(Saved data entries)

================================

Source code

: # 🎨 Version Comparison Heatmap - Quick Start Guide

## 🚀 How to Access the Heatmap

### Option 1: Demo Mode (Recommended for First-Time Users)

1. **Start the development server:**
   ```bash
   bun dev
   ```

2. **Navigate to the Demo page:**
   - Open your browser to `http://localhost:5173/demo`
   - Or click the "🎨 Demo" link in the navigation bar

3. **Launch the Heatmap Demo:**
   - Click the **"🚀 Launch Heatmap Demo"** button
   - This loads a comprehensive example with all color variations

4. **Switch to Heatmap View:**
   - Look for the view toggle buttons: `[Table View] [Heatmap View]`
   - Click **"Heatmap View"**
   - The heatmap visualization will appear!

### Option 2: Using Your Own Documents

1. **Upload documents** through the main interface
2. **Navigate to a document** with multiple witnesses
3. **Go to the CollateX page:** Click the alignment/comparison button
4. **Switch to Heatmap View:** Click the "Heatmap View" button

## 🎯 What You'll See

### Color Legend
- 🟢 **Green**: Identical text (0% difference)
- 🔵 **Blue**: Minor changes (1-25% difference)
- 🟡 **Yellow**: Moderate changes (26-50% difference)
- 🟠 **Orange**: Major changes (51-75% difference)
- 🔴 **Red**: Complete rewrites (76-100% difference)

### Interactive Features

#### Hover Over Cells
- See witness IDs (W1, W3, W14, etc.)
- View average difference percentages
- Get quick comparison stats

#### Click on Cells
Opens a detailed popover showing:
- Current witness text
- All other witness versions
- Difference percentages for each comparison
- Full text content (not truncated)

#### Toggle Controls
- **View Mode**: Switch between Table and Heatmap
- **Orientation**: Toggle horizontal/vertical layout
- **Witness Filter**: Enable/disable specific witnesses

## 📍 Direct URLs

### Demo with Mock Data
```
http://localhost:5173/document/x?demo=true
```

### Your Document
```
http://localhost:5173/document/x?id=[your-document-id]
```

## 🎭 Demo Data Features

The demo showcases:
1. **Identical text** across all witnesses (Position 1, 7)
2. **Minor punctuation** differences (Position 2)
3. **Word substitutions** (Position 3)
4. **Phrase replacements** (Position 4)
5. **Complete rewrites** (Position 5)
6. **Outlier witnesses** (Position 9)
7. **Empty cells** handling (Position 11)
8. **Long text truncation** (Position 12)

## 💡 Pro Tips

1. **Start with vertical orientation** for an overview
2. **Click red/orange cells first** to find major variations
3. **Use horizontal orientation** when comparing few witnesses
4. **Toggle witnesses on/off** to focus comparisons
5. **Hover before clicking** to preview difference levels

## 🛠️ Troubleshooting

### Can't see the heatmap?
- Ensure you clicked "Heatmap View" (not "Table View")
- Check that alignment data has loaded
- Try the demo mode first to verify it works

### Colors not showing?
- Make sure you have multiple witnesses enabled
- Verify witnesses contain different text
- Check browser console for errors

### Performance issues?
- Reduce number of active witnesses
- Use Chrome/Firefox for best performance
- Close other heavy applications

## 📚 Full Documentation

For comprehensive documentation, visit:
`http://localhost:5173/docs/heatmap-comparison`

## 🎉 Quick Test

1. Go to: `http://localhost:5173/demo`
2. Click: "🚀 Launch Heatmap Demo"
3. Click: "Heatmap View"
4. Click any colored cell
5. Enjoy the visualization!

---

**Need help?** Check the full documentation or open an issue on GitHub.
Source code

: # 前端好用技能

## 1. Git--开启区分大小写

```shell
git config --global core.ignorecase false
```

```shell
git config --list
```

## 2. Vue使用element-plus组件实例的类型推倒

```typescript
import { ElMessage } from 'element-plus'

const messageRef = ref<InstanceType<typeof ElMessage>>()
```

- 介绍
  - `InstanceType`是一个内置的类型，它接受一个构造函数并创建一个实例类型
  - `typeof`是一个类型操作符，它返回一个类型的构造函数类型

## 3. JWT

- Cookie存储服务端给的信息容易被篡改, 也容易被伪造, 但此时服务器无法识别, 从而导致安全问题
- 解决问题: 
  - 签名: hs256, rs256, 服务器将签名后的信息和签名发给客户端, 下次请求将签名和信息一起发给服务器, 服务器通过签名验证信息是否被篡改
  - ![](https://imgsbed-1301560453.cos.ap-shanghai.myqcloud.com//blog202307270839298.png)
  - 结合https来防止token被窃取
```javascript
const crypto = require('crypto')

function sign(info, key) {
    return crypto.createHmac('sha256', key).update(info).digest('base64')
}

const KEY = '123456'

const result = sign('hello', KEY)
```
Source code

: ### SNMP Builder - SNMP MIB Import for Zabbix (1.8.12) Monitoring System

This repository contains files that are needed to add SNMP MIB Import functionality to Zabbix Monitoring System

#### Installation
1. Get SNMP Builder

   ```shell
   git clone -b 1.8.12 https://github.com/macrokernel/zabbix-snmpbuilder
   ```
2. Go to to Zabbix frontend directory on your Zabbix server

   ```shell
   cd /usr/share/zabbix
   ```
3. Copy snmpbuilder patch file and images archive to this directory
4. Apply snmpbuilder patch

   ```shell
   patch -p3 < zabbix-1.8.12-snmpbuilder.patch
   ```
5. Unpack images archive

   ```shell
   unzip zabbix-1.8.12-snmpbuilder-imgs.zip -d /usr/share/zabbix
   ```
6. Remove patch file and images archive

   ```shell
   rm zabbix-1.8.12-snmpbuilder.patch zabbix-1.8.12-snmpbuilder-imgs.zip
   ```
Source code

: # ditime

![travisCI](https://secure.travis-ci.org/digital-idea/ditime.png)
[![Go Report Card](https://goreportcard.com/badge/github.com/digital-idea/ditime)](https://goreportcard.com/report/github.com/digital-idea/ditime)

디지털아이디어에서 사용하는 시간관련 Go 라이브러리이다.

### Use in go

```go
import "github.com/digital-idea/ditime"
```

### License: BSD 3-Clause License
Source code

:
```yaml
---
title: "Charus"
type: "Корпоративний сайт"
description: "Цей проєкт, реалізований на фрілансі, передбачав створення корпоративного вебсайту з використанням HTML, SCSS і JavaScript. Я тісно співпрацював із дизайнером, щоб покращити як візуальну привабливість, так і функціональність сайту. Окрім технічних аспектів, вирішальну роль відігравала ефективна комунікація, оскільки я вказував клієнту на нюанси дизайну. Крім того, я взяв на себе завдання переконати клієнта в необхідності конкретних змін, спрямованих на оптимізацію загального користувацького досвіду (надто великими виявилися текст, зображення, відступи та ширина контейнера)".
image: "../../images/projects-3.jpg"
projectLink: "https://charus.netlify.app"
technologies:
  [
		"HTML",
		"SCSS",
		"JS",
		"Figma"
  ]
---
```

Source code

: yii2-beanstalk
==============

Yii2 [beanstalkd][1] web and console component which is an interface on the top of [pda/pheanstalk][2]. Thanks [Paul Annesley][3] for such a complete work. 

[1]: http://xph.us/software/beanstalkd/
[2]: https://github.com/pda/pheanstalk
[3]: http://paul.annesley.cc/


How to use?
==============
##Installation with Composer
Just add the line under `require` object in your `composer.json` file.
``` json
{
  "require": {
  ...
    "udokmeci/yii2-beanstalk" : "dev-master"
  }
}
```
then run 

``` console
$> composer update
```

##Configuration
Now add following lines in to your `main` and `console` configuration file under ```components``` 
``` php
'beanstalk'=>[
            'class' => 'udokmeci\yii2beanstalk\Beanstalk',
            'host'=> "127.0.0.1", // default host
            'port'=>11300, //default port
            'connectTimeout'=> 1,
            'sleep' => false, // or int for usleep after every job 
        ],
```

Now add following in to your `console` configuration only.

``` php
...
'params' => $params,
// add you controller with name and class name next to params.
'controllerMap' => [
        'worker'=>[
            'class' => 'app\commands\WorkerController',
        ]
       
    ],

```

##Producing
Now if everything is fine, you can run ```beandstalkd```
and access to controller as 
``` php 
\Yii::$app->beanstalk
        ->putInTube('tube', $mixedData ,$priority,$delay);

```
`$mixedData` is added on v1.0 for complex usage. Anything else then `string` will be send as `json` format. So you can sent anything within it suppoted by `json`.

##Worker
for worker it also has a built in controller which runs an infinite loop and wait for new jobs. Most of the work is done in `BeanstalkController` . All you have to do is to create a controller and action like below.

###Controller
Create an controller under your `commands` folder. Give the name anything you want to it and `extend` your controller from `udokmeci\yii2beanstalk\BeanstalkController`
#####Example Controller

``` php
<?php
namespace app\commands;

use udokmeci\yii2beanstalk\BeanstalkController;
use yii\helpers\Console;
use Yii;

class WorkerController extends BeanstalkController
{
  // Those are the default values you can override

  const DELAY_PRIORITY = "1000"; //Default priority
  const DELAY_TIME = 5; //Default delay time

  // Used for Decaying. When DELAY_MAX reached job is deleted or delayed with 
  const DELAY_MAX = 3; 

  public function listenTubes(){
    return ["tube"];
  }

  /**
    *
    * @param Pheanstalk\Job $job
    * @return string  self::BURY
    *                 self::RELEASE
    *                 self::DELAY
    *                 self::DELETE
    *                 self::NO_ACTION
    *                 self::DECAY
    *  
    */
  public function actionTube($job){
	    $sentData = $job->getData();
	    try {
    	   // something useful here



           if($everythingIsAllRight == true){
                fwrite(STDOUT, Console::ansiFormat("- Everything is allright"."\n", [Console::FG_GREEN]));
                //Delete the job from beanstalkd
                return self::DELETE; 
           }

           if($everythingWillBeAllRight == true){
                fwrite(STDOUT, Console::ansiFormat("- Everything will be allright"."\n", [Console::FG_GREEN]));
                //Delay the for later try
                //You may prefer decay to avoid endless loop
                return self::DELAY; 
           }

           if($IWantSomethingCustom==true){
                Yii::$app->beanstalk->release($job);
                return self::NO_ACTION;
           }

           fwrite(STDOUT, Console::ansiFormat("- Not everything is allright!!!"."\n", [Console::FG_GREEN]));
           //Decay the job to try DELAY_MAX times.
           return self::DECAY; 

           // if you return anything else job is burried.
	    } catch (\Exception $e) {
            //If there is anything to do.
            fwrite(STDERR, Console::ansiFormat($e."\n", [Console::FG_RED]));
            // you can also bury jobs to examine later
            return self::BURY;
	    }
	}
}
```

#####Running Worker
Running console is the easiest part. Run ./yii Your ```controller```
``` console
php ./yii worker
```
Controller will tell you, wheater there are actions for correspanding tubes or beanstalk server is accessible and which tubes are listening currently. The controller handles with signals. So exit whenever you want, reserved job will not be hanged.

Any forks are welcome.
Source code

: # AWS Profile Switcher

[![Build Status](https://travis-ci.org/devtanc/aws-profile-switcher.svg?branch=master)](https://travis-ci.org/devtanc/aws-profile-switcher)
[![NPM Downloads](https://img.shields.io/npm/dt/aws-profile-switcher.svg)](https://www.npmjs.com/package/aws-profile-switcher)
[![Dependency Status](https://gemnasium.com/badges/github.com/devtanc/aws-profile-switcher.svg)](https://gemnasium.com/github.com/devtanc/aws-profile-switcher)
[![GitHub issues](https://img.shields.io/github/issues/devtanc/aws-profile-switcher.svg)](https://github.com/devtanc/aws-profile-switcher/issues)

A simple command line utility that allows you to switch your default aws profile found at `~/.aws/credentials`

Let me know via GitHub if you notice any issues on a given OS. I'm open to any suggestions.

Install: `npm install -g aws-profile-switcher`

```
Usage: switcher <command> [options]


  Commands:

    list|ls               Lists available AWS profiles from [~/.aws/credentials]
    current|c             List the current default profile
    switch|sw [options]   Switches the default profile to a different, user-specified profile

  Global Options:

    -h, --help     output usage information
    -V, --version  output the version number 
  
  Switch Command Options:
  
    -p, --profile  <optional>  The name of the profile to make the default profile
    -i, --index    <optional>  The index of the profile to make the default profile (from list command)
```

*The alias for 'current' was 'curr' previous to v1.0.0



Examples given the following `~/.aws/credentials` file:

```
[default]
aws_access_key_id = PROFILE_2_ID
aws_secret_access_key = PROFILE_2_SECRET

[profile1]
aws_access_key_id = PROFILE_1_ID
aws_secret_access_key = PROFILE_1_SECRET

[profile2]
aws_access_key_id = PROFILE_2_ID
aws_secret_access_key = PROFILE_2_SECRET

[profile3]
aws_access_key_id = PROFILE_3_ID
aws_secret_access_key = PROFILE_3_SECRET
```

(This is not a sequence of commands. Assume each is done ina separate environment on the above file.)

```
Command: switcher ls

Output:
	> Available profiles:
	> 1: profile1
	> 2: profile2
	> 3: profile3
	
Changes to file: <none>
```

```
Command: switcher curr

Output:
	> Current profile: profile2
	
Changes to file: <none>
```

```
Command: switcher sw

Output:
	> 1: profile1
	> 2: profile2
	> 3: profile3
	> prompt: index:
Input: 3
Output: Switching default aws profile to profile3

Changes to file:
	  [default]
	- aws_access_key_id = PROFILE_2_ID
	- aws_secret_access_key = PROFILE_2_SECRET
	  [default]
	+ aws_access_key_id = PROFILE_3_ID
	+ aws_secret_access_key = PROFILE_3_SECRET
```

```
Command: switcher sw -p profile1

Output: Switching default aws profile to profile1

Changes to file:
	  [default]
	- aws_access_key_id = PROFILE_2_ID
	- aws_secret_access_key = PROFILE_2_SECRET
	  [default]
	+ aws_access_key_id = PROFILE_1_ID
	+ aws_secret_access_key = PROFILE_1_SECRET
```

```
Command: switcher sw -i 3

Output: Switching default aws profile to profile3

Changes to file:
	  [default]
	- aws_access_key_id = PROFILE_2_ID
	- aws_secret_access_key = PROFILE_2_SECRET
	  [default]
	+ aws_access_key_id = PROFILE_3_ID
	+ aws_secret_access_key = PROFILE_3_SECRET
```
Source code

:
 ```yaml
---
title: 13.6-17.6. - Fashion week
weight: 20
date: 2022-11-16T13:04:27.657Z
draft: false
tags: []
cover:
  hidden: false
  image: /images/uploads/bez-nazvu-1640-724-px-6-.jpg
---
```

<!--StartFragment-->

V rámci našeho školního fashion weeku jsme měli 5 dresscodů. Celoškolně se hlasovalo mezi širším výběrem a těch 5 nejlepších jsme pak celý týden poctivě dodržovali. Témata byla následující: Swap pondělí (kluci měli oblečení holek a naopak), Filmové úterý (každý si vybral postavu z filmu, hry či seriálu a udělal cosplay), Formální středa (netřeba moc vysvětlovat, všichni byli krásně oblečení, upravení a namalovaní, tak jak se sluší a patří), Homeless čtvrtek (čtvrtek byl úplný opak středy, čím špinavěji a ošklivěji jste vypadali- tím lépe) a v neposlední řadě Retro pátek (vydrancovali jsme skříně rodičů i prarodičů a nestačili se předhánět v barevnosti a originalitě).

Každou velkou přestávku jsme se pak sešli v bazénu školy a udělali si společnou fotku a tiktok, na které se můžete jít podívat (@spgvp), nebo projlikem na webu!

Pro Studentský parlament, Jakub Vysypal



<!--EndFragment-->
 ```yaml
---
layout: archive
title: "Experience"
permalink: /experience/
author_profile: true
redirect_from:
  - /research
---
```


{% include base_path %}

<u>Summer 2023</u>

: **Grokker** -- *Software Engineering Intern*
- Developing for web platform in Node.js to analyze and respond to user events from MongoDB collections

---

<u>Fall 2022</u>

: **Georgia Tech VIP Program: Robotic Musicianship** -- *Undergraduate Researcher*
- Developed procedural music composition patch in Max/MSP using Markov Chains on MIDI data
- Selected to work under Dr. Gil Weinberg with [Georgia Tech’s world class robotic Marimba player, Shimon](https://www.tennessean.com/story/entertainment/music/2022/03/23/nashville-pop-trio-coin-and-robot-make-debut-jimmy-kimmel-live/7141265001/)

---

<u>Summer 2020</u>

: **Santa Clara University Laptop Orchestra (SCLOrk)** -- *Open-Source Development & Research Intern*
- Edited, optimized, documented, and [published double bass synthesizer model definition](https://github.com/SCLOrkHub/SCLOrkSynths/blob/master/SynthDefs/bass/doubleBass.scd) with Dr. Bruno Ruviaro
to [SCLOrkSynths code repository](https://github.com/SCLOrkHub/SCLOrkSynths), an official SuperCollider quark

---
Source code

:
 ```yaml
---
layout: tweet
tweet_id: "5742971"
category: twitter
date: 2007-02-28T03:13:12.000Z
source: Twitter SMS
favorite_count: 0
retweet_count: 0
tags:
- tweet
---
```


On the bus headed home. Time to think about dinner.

================================

_TASK ITEM_: Show the lines of the records that include the string "percentages".

_YOUR SOLUTION_:
- View average difference percentages
- Difference percentages for each comparison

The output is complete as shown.